Abdenbi Bioui, président de la région de l'Oriental et patron de la société Bioui Travaux.

Sa vie est un grand mystère, de bout en bout. Fils d’un ouvrier du bâtiment et ancien migrant clandestin en France, avant de devenir un florissant homme d’affaires au Maroc, voici ce qu’on sait sur le parcours de Abdenbi Bioui, l’un des inculpés dans l’affaire du «Malien».

Le 03/01/2024 à 14h01

Quand a éclaté l’affaire dite du «Malien», en référence à El Hadj Ahmed Ben Ibrahim, trafiquant de drogue notoire incarcéré à la prison d’El Jadida, tous les projecteurs médiatiques se sont braqués sur Saïd Naciri. Rien d’étonnant: le président du Wydad de Casablanca, personnage public et figure dans l’univers du football, est un sujet plus «visible», plus «vendeur».

Mais dans le box des accusés, on semble oublier la présence d’une personnalité au poids au moins équivalent, qui a cumulé de longues années durant pouvoir politique et puissance économique. Nous avons nommé Abdenbi Bioui, l’homme parti de rien et qui est devenu élu parlementaire et président de région, à la tête d’un véritable empire dont le vaisseau amiral est la société de BTP Bioui Travaux, opportunément rebaptisée SBTX il y a à peine quelques jours.

Il était une fois «Village Ettoba El Berrani»

Abdenbi Bioui a vu le jour en 1971 au «Village Ettoba El Berrani», quartier populaire d’Oujda, d’un père ouvrier du bâtiment et une mère femme au foyer. C’est dans ce voisinage, majoritairement habité par une population défavorisée, qu’il a grandi et effectué sa courte scolarité.

«Il nest pas allé au-delà du collège et les études ne lintéressaient guère», nous raconte une source qui a partagé l’enfance et l’adolescence du concerné. Après les bancs de l’école, le jeune Abdenbi a, nécessité oblige, marché dans les pas de son père (décédé quand il avait 16 ans), s’initiant à l’art ingrat des échafaudages comme aide-charpentier. Mais déjà, il voyait plus grand. Bien plus grand.

Malgré nos recherches et nos insistantes questions, nos sources sont incapables de donner la date exacte à laquelle Abdenbi Bioui a quitté le territoire national à la fin des années 1980, pour s’établir comme «sans-papiers» en France. Dans quelle ville et pour quoi faire? Impossible de le savoir non plus avec certitude. Ce qu’on sait, en revanche, c’est qu’il a fait l’expérience d’un séjour en prison pour vol, évitant toutefois la sanction de l’expulsion.

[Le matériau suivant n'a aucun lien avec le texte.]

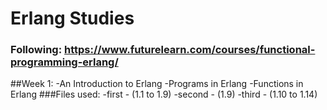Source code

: # Erlang Studies
### Following: https://www.futurelearn.com/courses/functional-programming-erlang/

##Week 1:
-An Introduction to Erlang
-Programs in Erlang
-Functions in Erlang
###Files used:
-first - (1.1 to 1.9)
-second - (1.9)
-third - (1.10 to 1.14)
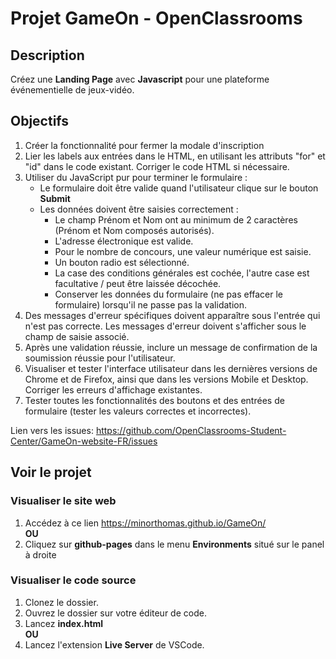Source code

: # Projet GameOn - OpenClassrooms
## Description
Créez une __Landing Page__ avec __Javascript__ pour une plateforme événementielle de jeux-vidéo.  

## Objectifs
1. Créer la fonctionnalité pour fermer la modale d'inscription
2. Lier les labels aux entrées dans le HTML, en utilisant les attributs "for" et "id" dans le code existant. Corriger le code HTML si nécessaire.
3. Utiliser du JavaScript pur pour terminer le formulaire :
    - Le formulaire doit être valide quand l'utilisateur clique sur le bouton __Submit__
    - Les données doivent être saisies correctement :
      - Le champ Prénom et Nom ont au minimum de 2 caractères (Prénom et Nom composés autorisés).
      - L'adresse électronique est valide.
      - Pour le nombre de concours, une valeur numérique est saisie.
      - Un bouton radio est sélectionné.
      - La case des conditions générales est cochée, l'autre case est facultative / peut être laissée décochée.
      - Conserver les données du formulaire (ne pas effacer le formulaire) lorsqu'il ne passe pas la validation.
4. Des messages d'erreur spécifiques doivent apparaître sous l'entrée qui n'est pas correcte. Les messages d'erreur doivent s'afficher sous le champ de saisie associé.
5. Après une validation réussie, inclure un message de confirmation de la soumission réussie pour l'utilisateur.  
6. Visualiser et tester l'interface utilisateur dans les dernières versions de Chrome et de Firefox, ainsi que dans les versions Mobile et Desktop. Corriger les erreurs d'affichage existantes.
7. Tester toutes les fonctionnalités des boutons et des entrées de formulaire (tester les valeurs correctes et incorrectes).

Lien vers les issues: https://github.com/OpenClassrooms-Student-Center/GameOn-website-FR/issues

## Voir le projet

### Visualiser le site web
1. Accédez à ce lien https://minorthomas.github.io/GameOn/
<br/>__OU__<br/>
2. Cliquez sur __github-pages__ dans le menu __Environments__ situé sur le panel à droite

### Visualiser le code source
1. Clonez le dossier.
2. Ouvrez le dossier sur votre éditeur de code.
3. Lancez __index.html__
<br/>__OU__<br/>
4. Lancez l'extension __Live Server__ de VSCode.
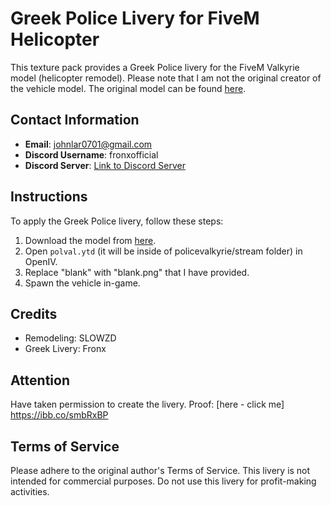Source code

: # Greek  Police Livery for FiveM Helicopter

This texture pack provides a Greek Police livery for the FiveM Valkyrie  model (helicopter remodel). Please note that I am not the original creator of the vehicle model. The original model can be found [here](https://www.lcpdfr.com/downloads/gta5mods/vehiclemodels/42500-fivem-ready-remodel-of-valkyrie-no-turrets-custom-template-2k/).

## Contact Information
- **Email**: johnlar0701@gmail.com
- **Discord Username**: fronxofficial
- **Discord Server**: [Link to Discord Server](https://discord.gg/kq3vvREwV5)

## Instructions
To apply the Greek Police livery, follow these steps:

1. Download the model from [here](https://www.lcpdfr.com/downloads/gta5mods/vehiclemodels/42500-fivem-ready-remodel-of-valkyrie-no-turrets-custom-template-2k/).
2. Open `polval.ytd` (it will be inside of policevalkyrie/stream folder) in OpenIV.
3. Replace "blank" with "blank.png" that I have provided.
4. Spawn the vehicle in-game.

## Credits

- Remodeling: SLOWZD
- Greek Livery: Fronx

## Attention
Have taken permission to create the livery. Proof: [here - click me] https://ibb.co/smbRxBP

## Terms of Service
Please adhere to the original author's Terms of Service. This livery is not intended for commercial purposes. Do not use this livery for profit-making activities.
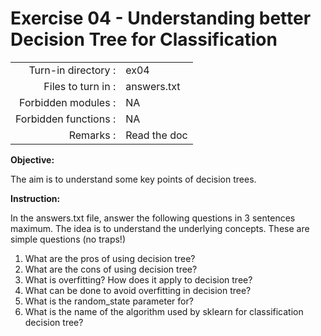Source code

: # Exercise 04 - Understanding better Decision Tree for Classification

|                         |                    |
| -----------------------:| ------------------ |
|   Turn-in directory :   |  ex04              |
|   Files to turn in :    |  answers.txt       |
|   Forbidden modules :   |  NA                |
|   Forbidden functions : |  NA                |
|   Remarks :             |  Read the doc      |


**Objective:**

The aim is to understand some key points of decision trees.



**Instruction:**

In the answers.txt file, answer the following questions in 3 sentences maximum. The idea is to understand the underlying concepts. These are simple questions (no traps!)
1) What are the pros of using decision tree?
2) What are the cons of using decision tree? 
3) What is overfitting? How does it apply to decision tree?  
4) What can be done to avoid overfitting in decision tree?
5) What is the random_state parameter for?
6) What is the name of the algorithm used by sklearn for classification decision tree? 
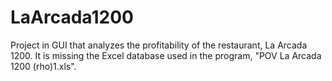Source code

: # LaArcada1200
Project in GUI that analyzes the profitability of the restaurant, La Arcada 1200. It is missing the Excel database used in the program, "POV La Arcada 1200 (rho)1.xls".

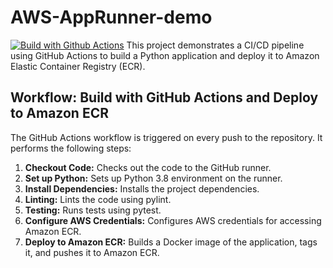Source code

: # AWS-AppRunner-demo
[![Build with Github Actions](https://github.com/jithsg/AWS-AppRunner-demo/actions/workflows/main.yml/badge.svg)](https://github.com/jithsg/AWS-AppRunner-demo/actions/workflows/main.yml)
This project demonstrates a CI/CD pipeline using GitHub Actions to build a Python application and deploy it to Amazon Elastic Container Registry (ECR).

## Workflow: Build with GitHub Actions and Deploy to Amazon ECR

The GitHub Actions workflow is triggered on every push to the repository. It performs the following steps:

1. **Checkout Code:** Checks out the code to the GitHub runner.
2. **Set up Python:** Sets up Python 3.8 environment on the runner.
3. **Install Dependencies:** Installs the project dependencies.
4. **Linting:** Lints the code using pylint.
5. **Testing:** Runs tests using pytest.
6. **Configure AWS Credentials:** Configures AWS credentials for accessing Amazon ECR.
7. **Deploy to Amazon ECR:** Builds a Docker image of the application, tags it, and pushes it to Amazon ECR.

Une fois sa situation régularisée dans l’Hexagone, il rentre dans sa ville natale vers la moitié des années 2000. Une parenthèse toujours nimbée de mystère, mais marquée par un nouveau séjour carcéral de deux ans, cette fois-ci en Espagne, où il a été arrêté et condamné pour trafic de drogue.

C’est à cette époque qu’il crée, à Oujda, Bioui Travaux. Une société de BTP née ex nihilo, grâce à des capitaux à l’origine obscure, et qui se lance aussitôt dans la construction de logements sociaux dans la capitale de l’Oriental et à Saïdia.

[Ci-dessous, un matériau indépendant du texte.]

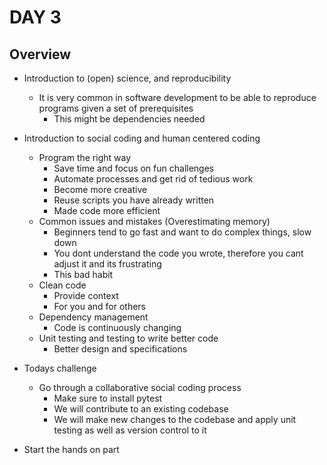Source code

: # DAY 3
## Overview
- Introduction to (open) science, and reproducibility
    - It is very common in software development to be able to reproduce programs given a set of prerequisites
        - This might be dependencies needed
- Introduction to social coding and human centered coding
    - Program the right way
        - Save time and focus on fun challenges
        - Automate processes and get rid of tedious work
        - Become more creative 
        - Reuse scripts you have already written
        - Made code more efficient
    - Common issues and mistakes (Overestimating memory)
        - Beginners tend to go fast and want to do complex things, slow down
        - You dont understand the code you wrote, therefore you cant adjust it and its frustrating
        - This bad habit
    - Clean code
        - Provide context
        - For you and for others
    - Dependency management
        - Code is continuously changing
    - Unit testing and testing to write better code
        - Better design and specifications

- Todays challenge
    - Go through a collaborative social coding process
        - Make sure to install pytest
        - We will contribute to an existing codebase
        - We will make new changes to the codebase and apply unit testing as well as version control to it
        
- Start the hands on part

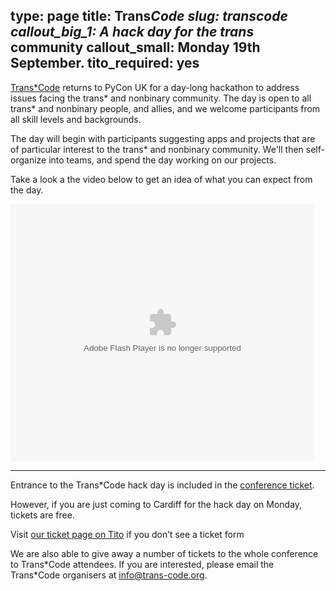 type: page
title: Trans*Code
slug: transcode
callout_big_1: A hack day for the trans* community
callout_small: Monday 19th September.
tito_required: yes
---

[Trans*Code](http://trans-code.org/) returns to PyCon UK for a day-long
hackathon to address issues facing the trans\* and nonbinary community.  The
day is open to all trans\* and nonbinary people, and allies, and we welcome
participants from all skill levels and backgrounds.

The day will begin with participants suggesting apps and projects that are of
particular interest to the trans\* and nonbinary community.  We'll then
self-organize into teams, and spend the day working on our projects.

Take a look a the video below to get an idea of what you can expect from the
day.

<div><object seamlesstabbing="undefined" class="BrightcoveExperience" id="myExperience4160660341001" data="http://c.brightcove.com/services/viewer/federated_f9?&amp;width=486&amp;height=412&amp;flashID=myExperience4160660341001&amp;bgcolor=%23FFFFFF&amp;playerID=4160660341001&amp;playerKey=AQ~~%2CAAAAAFGE4wo~%2Cg57wOIK2TXLRo1L3auMdmazO7bQ-Xrkr&amp;isVid=true&amp;dynamicStreaming=true&amp;%40videoPlayer=4160660341001&amp;autoStart=&amp;debuggerID=&amp;startTime=1431449359251" type="application/x-shockwave-flash" height="412" width="486"><param value="always" name="allowScriptAccess"><param value="true" name="allowFullScreen"><param value="false" name="seamlessTabbing"><param value="true" name="swliveconnect"><param value="window" name="wmode"><param value="high" name="quality"><param value="#FFFFFF" name="bgcolor"></object></div>

***

Entrance to the Trans\*Code hack day is included in the [conference
ticket](/tickets/).

However, if you are just coming to Cardiff for the hack day on Monday, tickets
are free.

<tito-widget event="pyconuk/2016" releases="399uezylvsg">Visit [our ticket page on Tito](https://ti.to/pyconuk/2016/with/399uezylvsg) if you don’t see a ticket form</tito-widget>

We are also able to give away a number of tickets to the whole conference to
Trans\*Code attendees.  If you are interested, please email the Trans\*Code
organisers at info@trans-code.org.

À la rencontre du «Malien»

Les premières rencontres entre Abdenbi Bioui et le «Malien» remontent également à la fin des années 2000. «Les deux hommes, bons vivants, se donnaient rendez-vous dans un restaurant-bar qui a eu ses années de gloire près du marché couvert d’Oujda et dont l’équilibre financier n’était certainement pas assuré par le commerce de la bière et des vins», témoigne un ancien proche du concerné.

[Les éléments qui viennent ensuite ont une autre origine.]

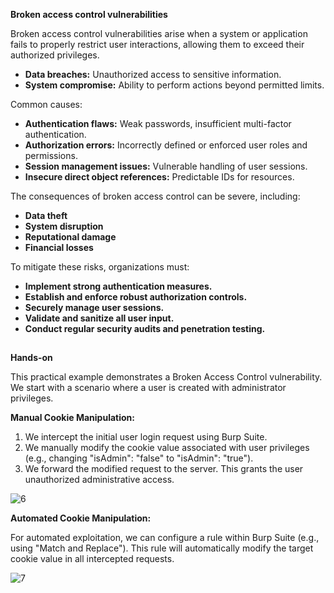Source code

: **Broken access control vulnerabilities**

Broken access control vulnerabilities arise when a system or application fails to properly restrict user interactions, allowing them to exceed their authorized privileges.

* **Data breaches:** Unauthorized access to sensitive information.
* **System compromise:** Ability to perform actions beyond permitted limits.

Common causes:

* **Authentication flaws:** Weak passwords, insufficient multi-factor authentication.
* **Authorization errors:** Incorrectly defined or enforced user roles and permissions.
* **Session management issues:** Vulnerable handling of user sessions.
* **Insecure direct object references:** Predictable IDs for resources.

The consequences of broken access control can be severe, including:

* **Data theft**
* **System disruption**
* **Reputational damage**
* **Financial losses**

To mitigate these risks, organizations must:

* **Implement strong authentication measures.**
* **Establish and enforce robust authorization controls.**
* **Securely manage user sessions.**
* **Validate and sanitize all user input.**
* **Conduct regular security audits and penetration testing.**

##

**Hands-on**

This practical example demonstrates a Broken Access Control vulnerability. We start with a scenario where a user is created with administrator privileges. 

**Manual Cookie Manipulation:**

1. We intercept the initial user login request using Burp Suite. 
2. We manually modify the cookie value associated with user privileges (e.g., changing "isAdmin": "false" to "isAdmin": "true"). 
3. We forward the modified request to the server. This grants the user unauthorized administrative access.

![6](https://github.com/user-attachments/assets/b737dafc-e0c3-441c-96f8-e189a0435ad1)

**Automated Cookie Manipulation:**

For automated exploitation, we can configure a rule within Burp Suite (e.g., using "Match and Replace"). This rule will automatically modify the target cookie value in all intercepted requests. 

![7](https://github.com/user-attachments/assets/1632ac69-cea9-4821-bf44-2a6949532e39)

Né à Kidal, au Mali, El Hadj Ahmed Ben Brahim, qui s’était lancé dans le trafic de drogue en 2006, n’avait aucune raison justifiant ses séjours à Oujda, si ce ne sont les origines de sa mère, native de la ville.

À ce stade des choses, on ne sait pas de quelle nature étaient les relations d’affaires liant les deux hommes, ni leurs rôles exacts, entre fournisseur et convoyeur, dans un réseau dont les activités pour le moins douteuses s’étendaient au Sahel, à la Libye et jusqu’à l’Égypte et à l’Amérique latine.

«Tout le monde dans la région savait qui trafiquait quoi à Oujda, et surtout à Beni Drar», affirme cependant une de nos sources dans l’Oriental. Des accusations aussi lourdes sont actuellement entre les mains de la justice, attelée à démêler l’écheveau de cette nébuleuse de trafics.

Les choses se sont accélérées l’été dernier, quand le «Malien» a commencé à «se mettre à table», livrant de précieuses informations à la Brigade nationale de la police judiciaire (BNPJ) depuis sa prison à El Jadida, où il croupit depuis plus de 4 ans.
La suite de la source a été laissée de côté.